* **WORK ITEM**
Using the entries that follow, write out the line containing "The retained-task score", the line containing "outside SQL. These", and every line between them, exactly and nothing else.

__________

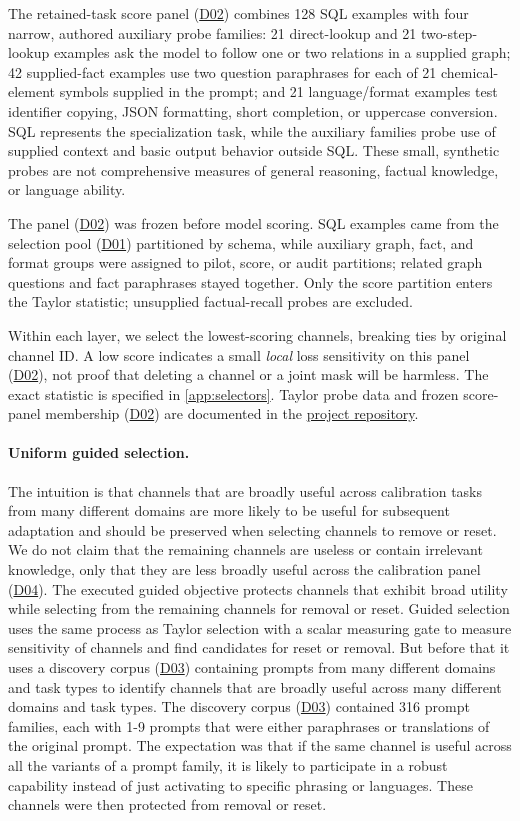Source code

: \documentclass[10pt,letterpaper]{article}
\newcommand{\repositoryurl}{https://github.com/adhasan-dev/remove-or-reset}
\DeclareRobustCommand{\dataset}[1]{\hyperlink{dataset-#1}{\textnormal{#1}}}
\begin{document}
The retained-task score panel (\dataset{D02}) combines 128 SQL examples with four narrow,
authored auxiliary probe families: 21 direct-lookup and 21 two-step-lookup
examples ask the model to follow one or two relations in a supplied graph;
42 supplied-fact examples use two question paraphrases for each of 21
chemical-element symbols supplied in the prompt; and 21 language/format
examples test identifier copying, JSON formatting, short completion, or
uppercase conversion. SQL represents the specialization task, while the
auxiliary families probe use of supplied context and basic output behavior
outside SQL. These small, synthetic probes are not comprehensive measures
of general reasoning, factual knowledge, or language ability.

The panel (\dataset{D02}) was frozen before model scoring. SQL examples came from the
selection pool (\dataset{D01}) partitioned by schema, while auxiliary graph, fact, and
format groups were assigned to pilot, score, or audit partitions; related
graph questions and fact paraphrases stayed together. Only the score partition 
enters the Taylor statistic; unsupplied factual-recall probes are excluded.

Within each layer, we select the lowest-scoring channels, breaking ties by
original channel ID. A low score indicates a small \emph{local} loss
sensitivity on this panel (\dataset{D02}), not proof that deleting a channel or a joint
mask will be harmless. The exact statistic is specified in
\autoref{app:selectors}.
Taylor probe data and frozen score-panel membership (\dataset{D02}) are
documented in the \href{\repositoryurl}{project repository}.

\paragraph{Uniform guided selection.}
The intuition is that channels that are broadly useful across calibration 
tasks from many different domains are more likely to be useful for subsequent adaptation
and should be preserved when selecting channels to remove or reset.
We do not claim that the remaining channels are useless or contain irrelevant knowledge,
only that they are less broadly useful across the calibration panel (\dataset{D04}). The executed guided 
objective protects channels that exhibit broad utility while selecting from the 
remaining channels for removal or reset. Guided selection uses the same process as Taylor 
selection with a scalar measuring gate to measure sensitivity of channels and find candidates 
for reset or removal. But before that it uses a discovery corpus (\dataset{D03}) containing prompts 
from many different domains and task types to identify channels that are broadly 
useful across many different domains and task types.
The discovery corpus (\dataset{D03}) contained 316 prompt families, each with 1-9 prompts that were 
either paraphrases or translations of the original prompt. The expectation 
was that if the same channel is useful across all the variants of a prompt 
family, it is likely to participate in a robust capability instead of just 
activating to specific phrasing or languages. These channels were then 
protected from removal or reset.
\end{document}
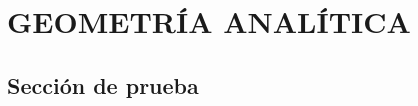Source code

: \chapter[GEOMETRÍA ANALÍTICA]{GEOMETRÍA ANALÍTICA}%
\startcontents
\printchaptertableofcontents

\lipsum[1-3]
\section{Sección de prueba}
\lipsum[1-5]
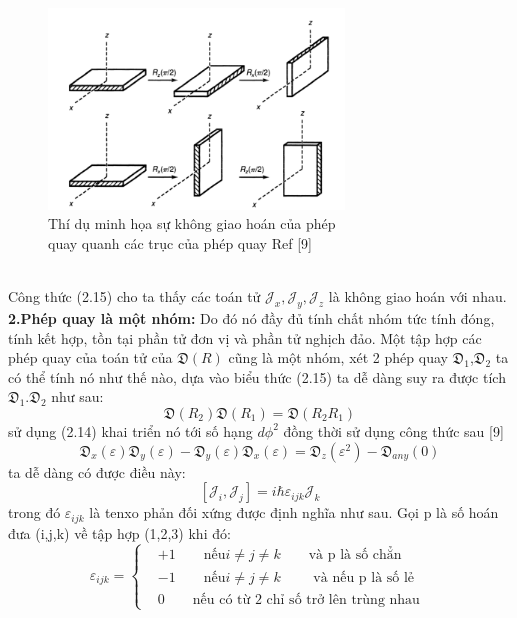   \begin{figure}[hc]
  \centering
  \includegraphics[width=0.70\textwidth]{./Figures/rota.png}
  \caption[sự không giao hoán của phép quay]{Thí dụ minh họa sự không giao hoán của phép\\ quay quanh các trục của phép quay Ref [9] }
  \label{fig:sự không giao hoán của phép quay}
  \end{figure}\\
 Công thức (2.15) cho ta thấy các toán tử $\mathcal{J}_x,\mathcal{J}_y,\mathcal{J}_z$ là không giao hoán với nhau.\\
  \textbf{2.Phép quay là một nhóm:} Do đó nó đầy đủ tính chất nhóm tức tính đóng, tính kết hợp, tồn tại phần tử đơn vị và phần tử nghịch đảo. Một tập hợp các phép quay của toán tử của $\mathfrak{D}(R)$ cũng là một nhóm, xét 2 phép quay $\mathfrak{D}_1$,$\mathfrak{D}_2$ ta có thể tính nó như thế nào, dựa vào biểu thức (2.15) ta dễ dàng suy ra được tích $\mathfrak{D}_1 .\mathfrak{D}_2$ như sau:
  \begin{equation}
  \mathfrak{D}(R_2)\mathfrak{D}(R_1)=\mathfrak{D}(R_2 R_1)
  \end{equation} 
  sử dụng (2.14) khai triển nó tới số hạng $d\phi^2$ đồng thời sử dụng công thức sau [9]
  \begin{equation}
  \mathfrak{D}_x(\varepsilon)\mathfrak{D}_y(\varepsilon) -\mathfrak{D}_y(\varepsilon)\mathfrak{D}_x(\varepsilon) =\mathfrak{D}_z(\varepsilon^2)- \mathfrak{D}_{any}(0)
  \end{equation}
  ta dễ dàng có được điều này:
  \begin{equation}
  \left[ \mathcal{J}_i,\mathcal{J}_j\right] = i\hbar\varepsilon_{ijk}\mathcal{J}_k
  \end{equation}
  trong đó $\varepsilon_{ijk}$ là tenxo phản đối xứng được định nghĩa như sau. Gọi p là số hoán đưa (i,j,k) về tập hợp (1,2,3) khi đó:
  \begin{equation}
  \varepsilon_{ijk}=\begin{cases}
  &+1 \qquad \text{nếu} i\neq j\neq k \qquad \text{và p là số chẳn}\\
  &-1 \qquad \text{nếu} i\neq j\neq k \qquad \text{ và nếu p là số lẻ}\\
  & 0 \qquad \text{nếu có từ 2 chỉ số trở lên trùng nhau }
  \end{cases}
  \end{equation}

__________

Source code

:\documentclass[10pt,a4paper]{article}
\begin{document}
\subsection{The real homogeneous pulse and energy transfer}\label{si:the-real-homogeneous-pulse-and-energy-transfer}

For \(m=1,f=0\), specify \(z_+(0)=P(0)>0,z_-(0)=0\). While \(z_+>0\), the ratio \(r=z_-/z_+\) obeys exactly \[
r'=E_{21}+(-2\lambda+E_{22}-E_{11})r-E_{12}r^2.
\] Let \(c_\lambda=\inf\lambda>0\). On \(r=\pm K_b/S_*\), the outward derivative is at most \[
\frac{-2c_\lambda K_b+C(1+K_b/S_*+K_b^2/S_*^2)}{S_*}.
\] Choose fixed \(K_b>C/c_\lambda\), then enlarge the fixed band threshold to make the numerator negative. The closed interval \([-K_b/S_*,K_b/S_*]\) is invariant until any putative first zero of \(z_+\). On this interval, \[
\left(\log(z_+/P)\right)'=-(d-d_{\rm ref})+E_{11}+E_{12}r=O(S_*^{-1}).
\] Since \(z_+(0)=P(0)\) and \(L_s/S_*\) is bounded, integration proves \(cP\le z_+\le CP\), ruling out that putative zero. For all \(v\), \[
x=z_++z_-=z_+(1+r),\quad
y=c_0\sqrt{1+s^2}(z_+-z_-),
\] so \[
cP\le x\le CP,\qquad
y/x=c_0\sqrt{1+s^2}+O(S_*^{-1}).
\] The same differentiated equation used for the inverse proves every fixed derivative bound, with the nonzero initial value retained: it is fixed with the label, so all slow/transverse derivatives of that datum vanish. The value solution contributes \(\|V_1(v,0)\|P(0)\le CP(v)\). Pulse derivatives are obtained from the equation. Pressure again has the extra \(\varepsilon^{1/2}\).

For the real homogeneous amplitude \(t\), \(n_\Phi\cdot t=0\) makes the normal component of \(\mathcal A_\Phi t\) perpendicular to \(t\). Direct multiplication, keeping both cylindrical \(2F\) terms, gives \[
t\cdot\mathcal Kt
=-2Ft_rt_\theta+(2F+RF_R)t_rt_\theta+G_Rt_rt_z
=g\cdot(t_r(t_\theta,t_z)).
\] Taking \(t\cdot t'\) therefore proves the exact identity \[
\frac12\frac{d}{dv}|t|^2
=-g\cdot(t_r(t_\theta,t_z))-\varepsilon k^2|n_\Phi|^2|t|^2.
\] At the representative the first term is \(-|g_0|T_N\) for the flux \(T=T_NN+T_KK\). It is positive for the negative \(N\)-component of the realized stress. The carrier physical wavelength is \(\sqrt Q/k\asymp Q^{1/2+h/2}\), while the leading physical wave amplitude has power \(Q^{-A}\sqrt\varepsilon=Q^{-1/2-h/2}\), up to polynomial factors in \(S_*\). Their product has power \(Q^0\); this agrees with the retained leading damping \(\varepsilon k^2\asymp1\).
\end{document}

__________

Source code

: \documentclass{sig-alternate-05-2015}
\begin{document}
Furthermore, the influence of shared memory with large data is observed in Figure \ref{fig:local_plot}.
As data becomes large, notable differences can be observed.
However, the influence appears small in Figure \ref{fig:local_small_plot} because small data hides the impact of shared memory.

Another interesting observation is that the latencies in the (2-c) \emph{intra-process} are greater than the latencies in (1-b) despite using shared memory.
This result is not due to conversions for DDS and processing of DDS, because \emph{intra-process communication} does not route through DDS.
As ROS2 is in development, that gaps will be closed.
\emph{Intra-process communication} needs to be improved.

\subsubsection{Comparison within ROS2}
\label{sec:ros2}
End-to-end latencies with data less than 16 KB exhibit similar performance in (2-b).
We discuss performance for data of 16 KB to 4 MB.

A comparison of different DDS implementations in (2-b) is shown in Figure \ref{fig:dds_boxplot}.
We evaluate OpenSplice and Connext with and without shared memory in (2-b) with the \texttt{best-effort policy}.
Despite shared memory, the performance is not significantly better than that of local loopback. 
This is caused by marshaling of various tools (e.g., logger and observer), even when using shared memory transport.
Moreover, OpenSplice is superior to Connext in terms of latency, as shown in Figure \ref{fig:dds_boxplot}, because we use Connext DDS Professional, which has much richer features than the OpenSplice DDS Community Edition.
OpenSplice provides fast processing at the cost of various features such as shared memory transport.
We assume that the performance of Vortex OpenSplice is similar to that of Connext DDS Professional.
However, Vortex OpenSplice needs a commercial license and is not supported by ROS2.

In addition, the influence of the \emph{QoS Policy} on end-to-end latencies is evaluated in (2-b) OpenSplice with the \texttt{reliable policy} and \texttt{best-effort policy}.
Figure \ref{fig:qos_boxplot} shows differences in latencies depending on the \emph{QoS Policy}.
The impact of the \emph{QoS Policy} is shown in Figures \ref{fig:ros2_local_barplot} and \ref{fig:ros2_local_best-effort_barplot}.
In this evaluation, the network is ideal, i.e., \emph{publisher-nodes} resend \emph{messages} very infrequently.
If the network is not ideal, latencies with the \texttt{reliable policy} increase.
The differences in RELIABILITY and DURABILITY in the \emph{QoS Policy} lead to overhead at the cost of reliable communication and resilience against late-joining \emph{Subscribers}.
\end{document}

__________

* **TASK ANSWER**
The retained-task score panel (\dataset{D02}) combines 128 SQL examples with four narrow,
authored auxiliary probe families: 21 direct-lookup and 21 two-step-lookup
examples ask the model to follow one or two relations in a supplied graph;
42 supplied-fact examples use two question paraphrases for each of 21
chemical-element symbols supplied in the prompt; and 21 language/format
examples test identifier copying, JSON formatting, short completion, or
uppercase conversion. SQL represents the specialization task, while the
auxiliary families probe use of supplied context and basic output behavior
outside SQL. These small, synthetic probes are not comprehensive measures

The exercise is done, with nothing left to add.